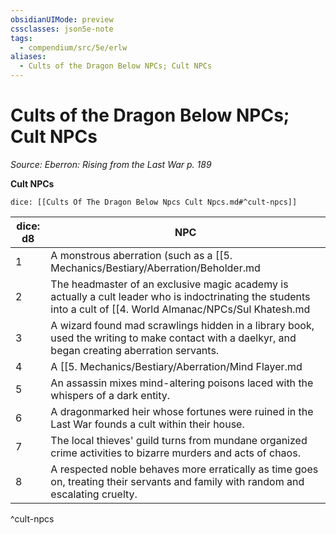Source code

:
 ```yaml
---
obsidianUIMode: preview
cssclasses: json5e-note
tags:
  - compendium/src/5e/erlw
aliases:
  - Cults of the Dragon Below NPCs; Cult NPCs
---
```

# Cults of the Dragon Below NPCs; Cult NPCs
*Source: Eberron: Rising from the Last War p. 189* 

**Cult NPCs**

`dice: [[Cults Of The Dragon Below Npcs Cult Npcs.md#^cult-npcs]]`

| dice: d8 | NPC |
|----------|-----|
| 1 | A monstrous aberration (such as a [[5. Mechanics/Bestiary/Aberration/Beholder.md|beholder]], a [[5. Mechanics/Bestiary/Aberration/Mind Flayer.md|mind flayer]], or a [[5. Mechanics/Bestiary/Aberration/Gibbering Mouther.md|gibbering mouther]]) lairs beneath a popular inn, from where it twists the thoughts and dreams of those sleeping above. |
| 2 | The headmaster of an exclusive magic academy is actually a cult leader who is indoctrinating the students into a cult of [[4. World Almanac/NPCs/Sul Khatesh.md|Sul Khatesh]]. |
| 3 | A wizard found mad scrawlings hidden in a library book, used the writing to make contact with a daelkyr, and began creating aberration servants. |
| 4 | A [[5. Mechanics/Bestiary/Aberration/Mind Flayer.md|mind flayer]] serving [[4. World Almanac/NPCs/Dyrrn.md|Dyrrn]] dominates a magistrate and takes control of the city watch using [[5. Mechanics/Bestiary/Aberration/Intellect Devourer.md|intellect devourers]]. |
| 5 | An assassin mixes mind-altering poisons laced with the whispers of a dark entity. |
| 6 | A dragonmarked heir whose fortunes were ruined in the Last War founds a cult within their house. |
| 7 | The local thieves' guild turns from mundane organized crime activities to bizarre murders and acts of chaos. |
| 8 | A respected noble behaves more erratically as time goes on, treating their servants and family with random and escalating cruelty. |
^cult-npcs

● ● ● ●

■ WHAT IS NEEDED ■
Transcribe the listing above in full. Pictures are not part of the copy.

■ WRITTEN RESPONSE ■
Source code

:
 ```yaml
---
obsidianUIMode: preview
cssclasses: json5e-note
tags:
  - compendium/src/5e/erlw
aliases:
  - Cults of the Dragon Below NPCs; Cult NPCs
---
```

# Cults of the Dragon Below NPCs; Cult NPCs
*Source: Eberron: Rising from the Last War p. 189* 

**Cult NPCs**

`dice: [[Cults Of The Dragon Below Npcs Cult Npcs.md#^cult-npcs]]`

| dice: d8 | NPC |
|----------|-----|
| 1 | A monstrous aberration (such as a [[5. Mechanics/Bestiary/Aberration/Beholder.md|beholder]], a [[5. Mechanics/Bestiary/Aberration/Mind Flayer.md|mind flayer]], or a [[5. Mechanics/Bestiary/Aberration/Gibbering Mouther.md|gibbering mouther]]) lairs beneath a popular inn, from where it twists the thoughts and dreams of those sleeping above. |
| 2 | The headmaster of an exclusive magic academy is actually a cult leader who is indoctrinating the students into a cult of [[4. World Almanac/NPCs/Sul Khatesh.md|Sul Khatesh]]. |
| 3 | A wizard found mad scrawlings hidden in a library book, used the writing to make contact with a daelkyr, and began creating aberration servants. |
| 4 | A [[5. Mechanics/Bestiary/Aberration/Mind Flayer.md|mind flayer]] serving [[4. World Almanac/NPCs/Dyrrn.md|Dyrrn]] dominates a magistrate and takes control of the city watch using [[5. Mechanics/Bestiary/Aberration/Intellect Devourer.md|intellect devourers]]. |
| 5 | An assassin mixes mind-altering poisons laced with the whispers of a dark entity. |
| 6 | A dragonmarked heir whose fortunes were ruined in the Last War founds a cult within their house. |
| 7 | The local thieves' guild turns from mundane organized crime activities to bizarre murders and acts of chaos. |
| 8 | A respected noble behaves more erratically as time goes on, treating their servants and family with random and escalating cruelty. |
^cult-npcs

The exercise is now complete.